- [What to work on]
Give the data below again exactly, and drop each picture from it.

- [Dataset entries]
'''

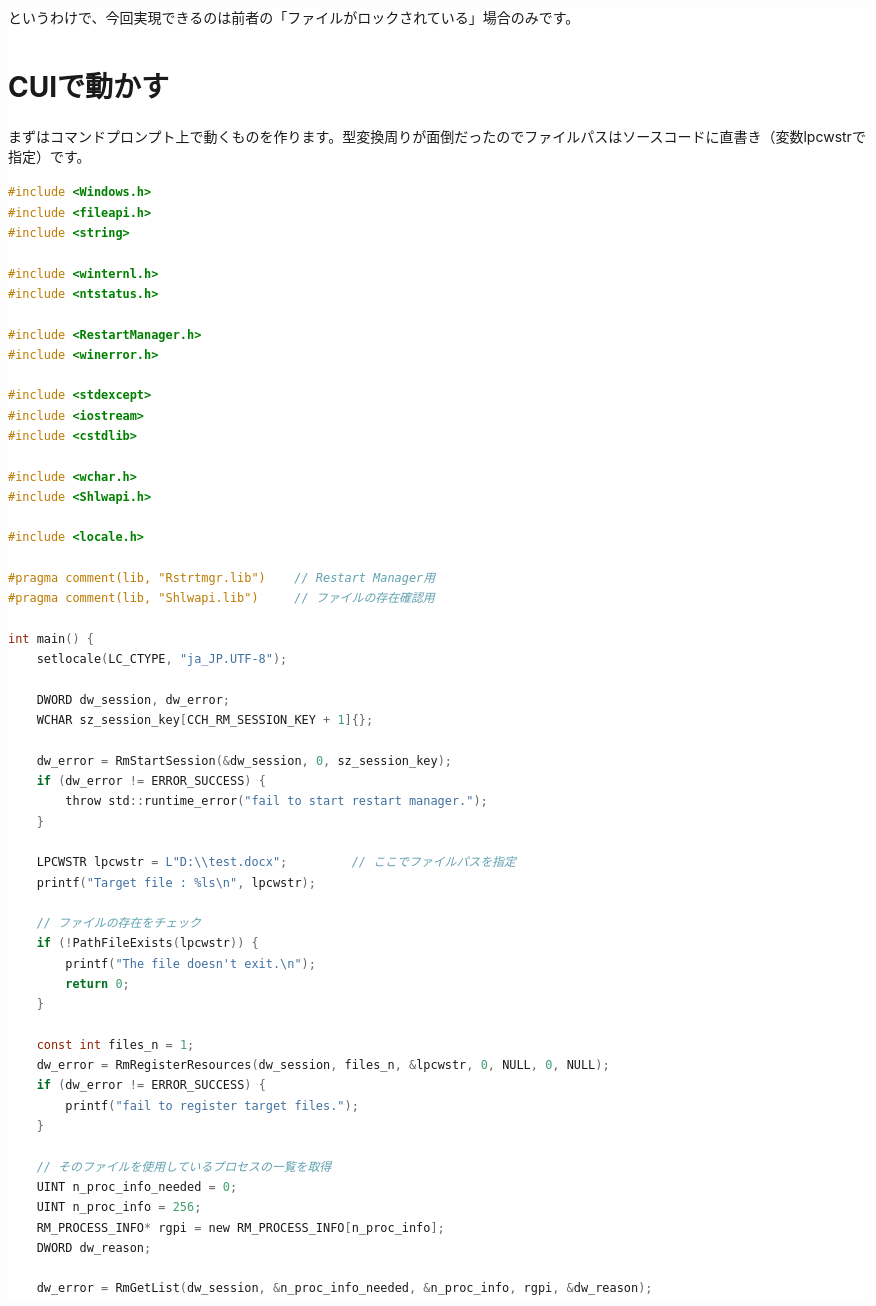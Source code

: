 というわけで、今回実現できるのは前者の「ファイルがロックされている」場合のみです。

# CUIで動かす

まずはコマンドプロンプト上で動くものを作ります。型変換周りが面倒だったのでファイルパスはソースコードに直書き（変数lpcwstrで指定）です。

```c
#include <Windows.h>
#include <fileapi.h>
#include <string>

#include <winternl.h>
#include <ntstatus.h>

#include <RestartManager.h>
#include <winerror.h>

#include <stdexcept>
#include <iostream>
#include <cstdlib>

#include <wchar.h>
#include <Shlwapi.h>

#include <locale.h>

#pragma comment(lib, "Rstrtmgr.lib")	// Restart Manager用
#pragma comment(lib, "Shlwapi.lib")		// ファイルの存在確認用

int main() {
	setlocale(LC_CTYPE, "ja_JP.UTF-8");

	DWORD dw_session, dw_error;
	WCHAR sz_session_key[CCH_RM_SESSION_KEY + 1]{};

	dw_error = RmStartSession(&dw_session, 0, sz_session_key);
	if (dw_error != ERROR_SUCCESS) {
		throw std::runtime_error("fail to start restart manager.");
	}

	LPCWSTR lpcwstr = L"D:\\test.docx";			// ここでファイルパスを指定
	printf("Target file : %ls\n", lpcwstr);

	// ファイルの存在をチェック
	if (!PathFileExists(lpcwstr)) {
		printf("The file doesn't exit.\n");
		return 0;
	}
	
	const int files_n = 1;
	dw_error = RmRegisterResources(dw_session, files_n, &lpcwstr, 0, NULL, 0, NULL);
	if (dw_error != ERROR_SUCCESS) {
		printf("fail to register target files.");
	}

	// そのファイルを使用しているプロセスの一覧を取得
	UINT n_proc_info_needed = 0;
	UINT n_proc_info = 256;
	RM_PROCESS_INFO* rgpi = new RM_PROCESS_INFO[n_proc_info];
	DWORD dw_reason;

	dw_error = RmGetList(dw_session, &n_proc_info_needed, &n_proc_info, rgpi, &dw_reason);

```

'''

- [Completed task]
Source code

: というわけで、今回実現できるのは前者の「ファイルがロックされている」場合のみです。

# CUIで動かす

まずはコマンドプロンプト上で動くものを作ります。型変換周りが面倒だったのでファイルパスはソースコードに直書き（変数lpcwstrで指定）です。

```c
#include <Windows.h>
#include <fileapi.h>
#include <string>

#include <winternl.h>
#include <ntstatus.h>

#include <RestartManager.h>
#include <winerror.h>

#include <stdexcept>
#include <iostream>
#include <cstdlib>

#include <wchar.h>
#include <Shlwapi.h>

#include <locale.h>

#pragma comment(lib, "Rstrtmgr.lib")	// Restart Manager用
#pragma comment(lib, "Shlwapi.lib")		// ファイルの存在確認用

int main() {
	setlocale(LC_CTYPE, "ja_JP.UTF-8");

	DWORD dw_session, dw_error;
	WCHAR sz_session_key[CCH_RM_SESSION_KEY + 1]{};

	dw_error = RmStartSession(&dw_session, 0, sz_session_key);
	if (dw_error != ERROR_SUCCESS) {
		throw std::runtime_error("fail to start restart manager.");
	}

	LPCWSTR lpcwstr = L"D:\\test.docx";			// ここでファイルパスを指定
	printf("Target file : %ls\n", lpcwstr);

	// ファイルの存在をチェック
	if (!PathFileExists(lpcwstr)) {
		printf("The file doesn't exit.\n");
		return 0;
	}
	
	const int files_n = 1;
	dw_error = RmRegisterResources(dw_session, files_n, &lpcwstr, 0, NULL, 0, NULL);
	if (dw_error != ERROR_SUCCESS) {
		printf("fail to register target files.");
	}

	// そのファイルを使用しているプロセスの一覧を取得
	UINT n_proc_info_needed = 0;
	UINT n_proc_info = 256;
	RM_PROCESS_INFO* rgpi = new RM_PROCESS_INFO[n_proc_info];
	DWORD dw_reason;

	dw_error = RmGetList(dw_session, &n_proc_info_needed, &n_proc_info, rgpi, &dw_reason);

```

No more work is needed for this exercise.